=== Begin Enclosure ===

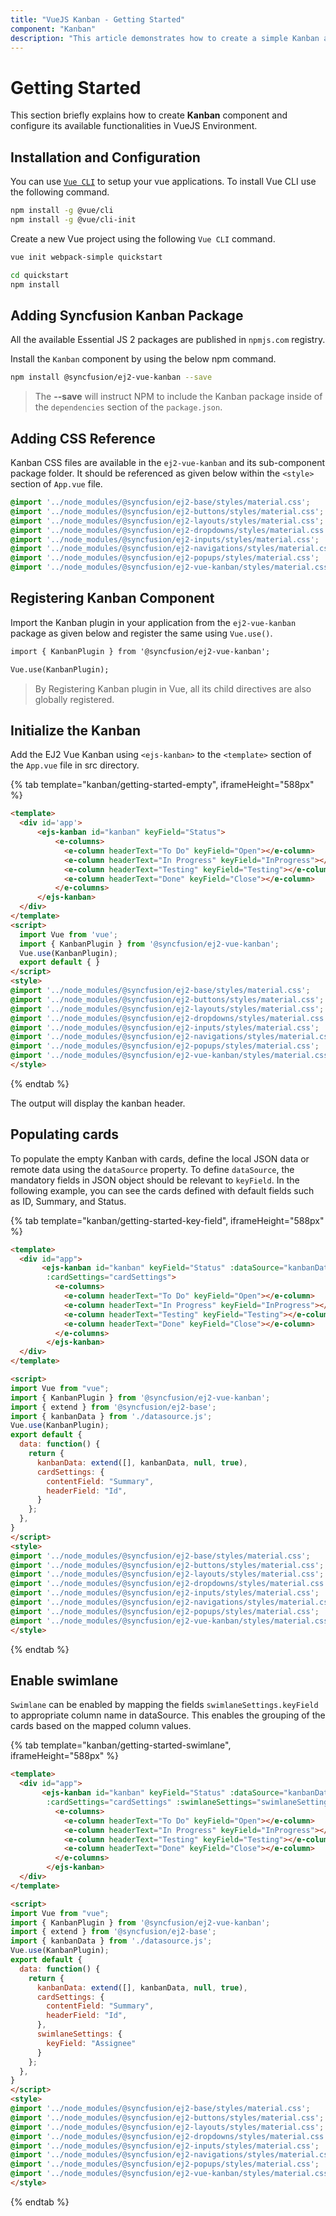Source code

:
 ```yaml
---
title: "VueJS Kanban - Getting Started"
component: "Kanban"
description: "This article demonstrates how to create a simple Kanban and configure its available features."
---
```


# Getting Started

This section briefly explains how to create **Kanban** component and configure its available functionalities in VueJS Environment.

## Installation and Configuration

You can use [`Vue CLI`](https://github.com/vuejs/vue-cli) to setup your vue applications.
To install Vue CLI use the following command.

```bash
npm install -g @vue/cli
npm install -g @vue/cli-init
```

Create a new Vue project using the following `Vue CLI` command.

```bash
vue init webpack-simple quickstart

cd quickstart
npm install

```

## Adding Syncfusion Kanban Package

All the available Essential JS 2 packages are published in `npmjs.com` registry.

Install the `Kanban` component by using the below npm command.

```bash
npm install @syncfusion/ej2-vue-kanban --save
```

> The **--save** will instruct NPM to include the Kanban package inside of the `dependencies` section of the `package.json`.

## Adding CSS Reference

Kanban CSS files are available in the `ej2-vue-kanban` and its sub-component package folder. It should be referenced as given below within the `<style>` section of `App.vue` file.

```css
@import '../node_modules/@syncfusion/ej2-base/styles/material.css';
@import '../node_modules/@syncfusion/ej2-buttons/styles/material.css';
@import '../node_modules/@syncfusion/ej2-layouts/styles/material.css';
@import '../node_modules/@syncfusion/ej2-dropdowns/styles/material.css';
@import '../node_modules/@syncfusion/ej2-inputs/styles/material.css';
@import '../node_modules/@syncfusion/ej2-navigations/styles/material.css';
@import '../node_modules/@syncfusion/ej2-popups/styles/material.css';
@import '../node_modules/@syncfusion/ej2-vue-kanban/styles/material.css';
```

## Registering Kanban Component

Import the Kanban plugin in your application from the `ej2-vue-kanban` package as given below and register the same using `Vue.use()`.

```html
import { KanbanPlugin } from '@syncfusion/ej2-vue-kanban';

Vue.use(KanbanPlugin);
```

> By Registering Kanban plugin in Vue, all its child directives are also globally registered.

## Initialize the Kanban

Add the EJ2 Vue Kanban using `<ejs-kanban>` to the `<template>` section of the `App.vue` file in src directory.

{% tab template="kanban/getting-started-empty", iframeHeight="588px" %}

```html
<template>
  <div id='app'>
      <ejs-kanban id="kanban" keyField="Status">
          <e-columns>
            <e-column headerText="To Do" keyField="Open"></e-column>
            <e-column headerText="In Progress" keyField="InProgress"></e-column>
            <e-column headerText="Testing" keyField="Testing"></e-column>
            <e-column headerText="Done" keyField="Close"></e-column>
          </e-columns>
      </ejs-kanban>
  </div>
</template>
<script>
  import Vue from 'vue';
  import { KanbanPlugin } from '@syncfusion/ej2-vue-kanban';
  Vue.use(KanbanPlugin);
  export default { }
</script>
<style>
@import '../node_modules/@syncfusion/ej2-base/styles/material.css';
@import '../node_modules/@syncfusion/ej2-buttons/styles/material.css';
@import '../node_modules/@syncfusion/ej2-layouts/styles/material.css';
@import '../node_modules/@syncfusion/ej2-dropdowns/styles/material.css';
@import '../node_modules/@syncfusion/ej2-inputs/styles/material.css';
@import '../node_modules/@syncfusion/ej2-navigations/styles/material.css';
@import '../node_modules/@syncfusion/ej2-popups/styles/material.css';
@import '../node_modules/@syncfusion/ej2-vue-kanban/styles/material.css';
</style>
```

{% endtab %}

The output will display the kanban header.

## Populating cards

To populate the empty Kanban with cards, define the local JSON data or remote data using the `dataSource` property. To define `dataSource`, the mandatory fields in JSON object should be relevant to `keyField`. In the following example, you can see the cards defined with default fields such as ID, Summary, and Status.

{% tab template="kanban/getting-started-key-field", iframeHeight="588px" %}

```html
<template>
  <div id="app">
       <ejs-kanban id="kanban" keyField="Status" :dataSource="kanbanData"
        :cardSettings="cardSettings">
          <e-columns>
            <e-column headerText="To Do" keyField="Open"></e-column>
            <e-column headerText="In Progress" keyField="InProgress"></e-column>
            <e-column headerText="Testing" keyField="Testing"></e-column>
            <e-column headerText="Done" keyField="Close"></e-column>
          </e-columns>
        </ejs-kanban>
  </div>
</template>

<script>
import Vue from "vue";
import { KanbanPlugin } from '@syncfusion/ej2-vue-kanban';
import { extend } from '@syncfusion/ej2-base';
import { kanbanData } from './datasource.js';
Vue.use(KanbanPlugin);
export default {
  data: function() {
    return {
      kanbanData: extend([], kanbanData, null, true),
      cardSettings: {
        contentField: "Summary",
        headerField: "Id",
      }
    };
  },
}
</script>
<style>
@import '../node_modules/@syncfusion/ej2-base/styles/material.css';
@import '../node_modules/@syncfusion/ej2-buttons/styles/material.css';
@import '../node_modules/@syncfusion/ej2-layouts/styles/material.css';
@import '../node_modules/@syncfusion/ej2-dropdowns/styles/material.css';
@import '../node_modules/@syncfusion/ej2-inputs/styles/material.css';
@import '../node_modules/@syncfusion/ej2-navigations/styles/material.css';
@import '../node_modules/@syncfusion/ej2-popups/styles/material.css';
@import '../node_modules/@syncfusion/ej2-vue-kanban/styles/material.css';
</style>

```

{% endtab %}

## Enable swimlane

`Swimlane` can be enabled by mapping the fields `swimlaneSettings.keyField` to appropriate column name in dataSource. This enables the grouping of the cards based on the mapped column values.

{% tab template="kanban/getting-started-swimlane", iframeHeight="588px" %}

```html
<template>
  <div id="app">
       <ejs-kanban id="kanban" keyField="Status" :dataSource="kanbanData"
        :cardSettings="cardSettings" :swimlaneSettings="swimlaneSettings">
          <e-columns>
            <e-column headerText="To Do" keyField="Open"></e-column>
            <e-column headerText="In Progress" keyField="InProgress"></e-column>
            <e-column headerText="Testing" keyField="Testing"></e-column>
            <e-column headerText="Done" keyField="Close"></e-column>
          </e-columns>
        </ejs-kanban>
  </div>
</template>

<script>
import Vue from "vue";
import { KanbanPlugin } from '@syncfusion/ej2-vue-kanban';
import { extend } from '@syncfusion/ej2-base';
import { kanbanData } from './datasource.js';
Vue.use(KanbanPlugin);
export default {
  data: function() {
    return {
      kanbanData: extend([], kanbanData, null, true),
      cardSettings: {
        contentField: "Summary",
        headerField: "Id",
      },
      swimlaneSettings: {
        keyField: "Assignee"
      }
    };
  },
}
</script>
<style>
@import '../node_modules/@syncfusion/ej2-base/styles/material.css';
@import '../node_modules/@syncfusion/ej2-buttons/styles/material.css';
@import '../node_modules/@syncfusion/ej2-layouts/styles/material.css';
@import '../node_modules/@syncfusion/ej2-dropdowns/styles/material.css';
@import '../node_modules/@syncfusion/ej2-inputs/styles/material.css';
@import '../node_modules/@syncfusion/ej2-navigations/styles/material.css';
@import '../node_modules/@syncfusion/ej2-popups/styles/material.css';
@import '../node_modules/@syncfusion/ej2-vue-kanban/styles/material.css';
</style>

```

{% endtab %}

=== End Enclosure ===

### WORK INSTRUCTION
Skip the pictures and transcribe the rest of the records exactly.

### OUTPUT BELOW
Source code

:
 ```yaml
---
title: "VueJS Kanban - Getting Started"
component: "Kanban"
description: "This article demonstrates how to create a simple Kanban and configure its available features."
---
```


# Getting Started

This section briefly explains how to create **Kanban** component and configure its available functionalities in VueJS Environment.

## Installation and Configuration

You can use [`Vue CLI`](https://github.com/vuejs/vue-cli) to setup your vue applications.
To install Vue CLI use the following command.

```bash
npm install -g @vue/cli
npm install -g @vue/cli-init
```

Create a new Vue project using the following `Vue CLI` command.

```bash
vue init webpack-simple quickstart

cd quickstart
npm install

```

## Adding Syncfusion Kanban Package

All the available Essential JS 2 packages are published in `npmjs.com` registry.

Install the `Kanban` component by using the below npm command.

```bash
npm install @syncfusion/ej2-vue-kanban --save
```

> The **--save** will instruct NPM to include the Kanban package inside of the `dependencies` section of the `package.json`.

## Adding CSS Reference

Kanban CSS files are available in the `ej2-vue-kanban` and its sub-component package folder. It should be referenced as given below within the `<style>` section of `App.vue` file.

```css
@import '../node_modules/@syncfusion/ej2-base/styles/material.css';
@import '../node_modules/@syncfusion/ej2-buttons/styles/material.css';
@import '../node_modules/@syncfusion/ej2-layouts/styles/material.css';
@import '../node_modules/@syncfusion/ej2-dropdowns/styles/material.css';
@import '../node_modules/@syncfusion/ej2-inputs/styles/material.css';
@import '../node_modules/@syncfusion/ej2-navigations/styles/material.css';
@import '../node_modules/@syncfusion/ej2-popups/styles/material.css';
@import '../node_modules/@syncfusion/ej2-vue-kanban/styles/material.css';
```

## Registering Kanban Component

Import the Kanban plugin in your application from the `ej2-vue-kanban` package as given below and register the same using `Vue.use()`.

```html
import { KanbanPlugin } from '@syncfusion/ej2-vue-kanban';

Vue.use(KanbanPlugin);
```

> By Registering Kanban plugin in Vue, all its child directives are also globally registered.

## Initialize the Kanban

Add the EJ2 Vue Kanban using `<ejs-kanban>` to the `<template>` section of the `App.vue` file in src directory.

{% tab template="kanban/getting-started-empty", iframeHeight="588px" %}

```html
<template>
  <div id='app'>
      <ejs-kanban id="kanban" keyField="Status">
          <e-columns>
            <e-column headerText="To Do" keyField="Open"></e-column>
            <e-column headerText="In Progress" keyField="InProgress"></e-column>
            <e-column headerText="Testing" keyField="Testing"></e-column>
            <e-column headerText="Done" keyField="Close"></e-column>
          </e-columns>
      </ejs-kanban>
  </div>
</template>
<script>
  import Vue from 'vue';
  import { KanbanPlugin } from '@syncfusion/ej2-vue-kanban';
  Vue.use(KanbanPlugin);
  export default { }
</script>
<style>
@import '../node_modules/@syncfusion/ej2-base/styles/material.css';
@import '../node_modules/@syncfusion/ej2-buttons/styles/material.css';
@import '../node_modules/@syncfusion/ej2-layouts/styles/material.css';
@import '../node_modules/@syncfusion/ej2-dropdowns/styles/material.css';
@import '../node_modules/@syncfusion/ej2-inputs/styles/material.css';
@import '../node_modules/@syncfusion/ej2-navigations/styles/material.css';
@import '../node_modules/@syncfusion/ej2-popups/styles/material.css';
@import '../node_modules/@syncfusion/ej2-vue-kanban/styles/material.css';
</style>
```

{% endtab %}

The output will display the kanban header.

## Populating cards

To populate the empty Kanban with cards, define the local JSON data or remote data using the `dataSource` property. To define `dataSource`, the mandatory fields in JSON object should be relevant to `keyField`. In the following example, you can see the cards defined with default fields such as ID, Summary, and Status.

{% tab template="kanban/getting-started-key-field", iframeHeight="588px" %}

```html
<template>
  <div id="app">
       <ejs-kanban id="kanban" keyField="Status" :dataSource="kanbanData"
        :cardSettings="cardSettings">
          <e-columns>
            <e-column headerText="To Do" keyField="Open"></e-column>
            <e-column headerText="In Progress" keyField="InProgress"></e-column>
            <e-column headerText="Testing" keyField="Testing"></e-column>
            <e-column headerText="Done" keyField="Close"></e-column>
          </e-columns>
        </ejs-kanban>
  </div>
</template>

<script>
import Vue from "vue";
import { KanbanPlugin } from '@syncfusion/ej2-vue-kanban';
import { extend } from '@syncfusion/ej2-base';
import { kanbanData } from './datasource.js';
Vue.use(KanbanPlugin);
export default {
  data: function() {
    return {
      kanbanData: extend([], kanbanData, null, true),
      cardSettings: {
        contentField: "Summary",
        headerField: "Id",
      }
    };
  },
}
</script>
<style>
@import '../node_modules/@syncfusion/ej2-base/styles/material.css';
@import '../node_modules/@syncfusion/ej2-buttons/styles/material.css';
@import '../node_modules/@syncfusion/ej2-layouts/styles/material.css';
@import '../node_modules/@syncfusion/ej2-dropdowns/styles/material.css';
@import '../node_modules/@syncfusion/ej2-inputs/styles/material.css';
@import '../node_modules/@syncfusion/ej2-navigations/styles/material.css';
@import '../node_modules/@syncfusion/ej2-popups/styles/material.css';
@import '../node_modules/@syncfusion/ej2-vue-kanban/styles/material.css';
</style>

```

{% endtab %}

## Enable swimlane

`Swimlane` can be enabled by mapping the fields `swimlaneSettings.keyField` to appropriate column name in dataSource. This enables the grouping of the cards based on the mapped column values.

{% tab template="kanban/getting-started-swimlane", iframeHeight="588px" %}

```html
<template>
  <div id="app">
       <ejs-kanban id="kanban" keyField="Status" :dataSource="kanbanData"
        :cardSettings="cardSettings" :swimlaneSettings="swimlaneSettings">
          <e-columns>
            <e-column headerText="To Do" keyField="Open"></e-column>
            <e-column headerText="In Progress" keyField="InProgress"></e-column>
            <e-column headerText="Testing" keyField="Testing"></e-column>
            <e-column headerText="Done" keyField="Close"></e-column>
          </e-columns>
        </ejs-kanban>
  </div>
</template>

<script>
import Vue from "vue";
import { KanbanPlugin } from '@syncfusion/ej2-vue-kanban';
import { extend } from '@syncfusion/ej2-base';
import { kanbanData } from './datasource.js';
Vue.use(KanbanPlugin);
export default {
  data: function() {
    return {
      kanbanData: extend([], kanbanData, null, true),
      cardSettings: {
        contentField: "Summary",
        headerField: "Id",
      },
      swimlaneSettings: {
        keyField: "Assignee"
      }
    };
  },
}
</script>
<style>
@import '../node_modules/@syncfusion/ej2-base/styles/material.css';
@import '../node_modules/@syncfusion/ej2-buttons/styles/material.css';
@import '../node_modules/@syncfusion/ej2-layouts/styles/material.css';
@import '../node_modules/@syncfusion/ej2-dropdowns/styles/material.css';
@import '../node_modules/@syncfusion/ej2-inputs/styles/material.css';
@import '../node_modules/@syncfusion/ej2-navigations/styles/material.css';
@import '../node_modules/@syncfusion/ej2-popups/styles/material.css';
@import '../node_modules/@syncfusion/ej2-vue-kanban/styles/material.css';
</style>

```

{% endtab %}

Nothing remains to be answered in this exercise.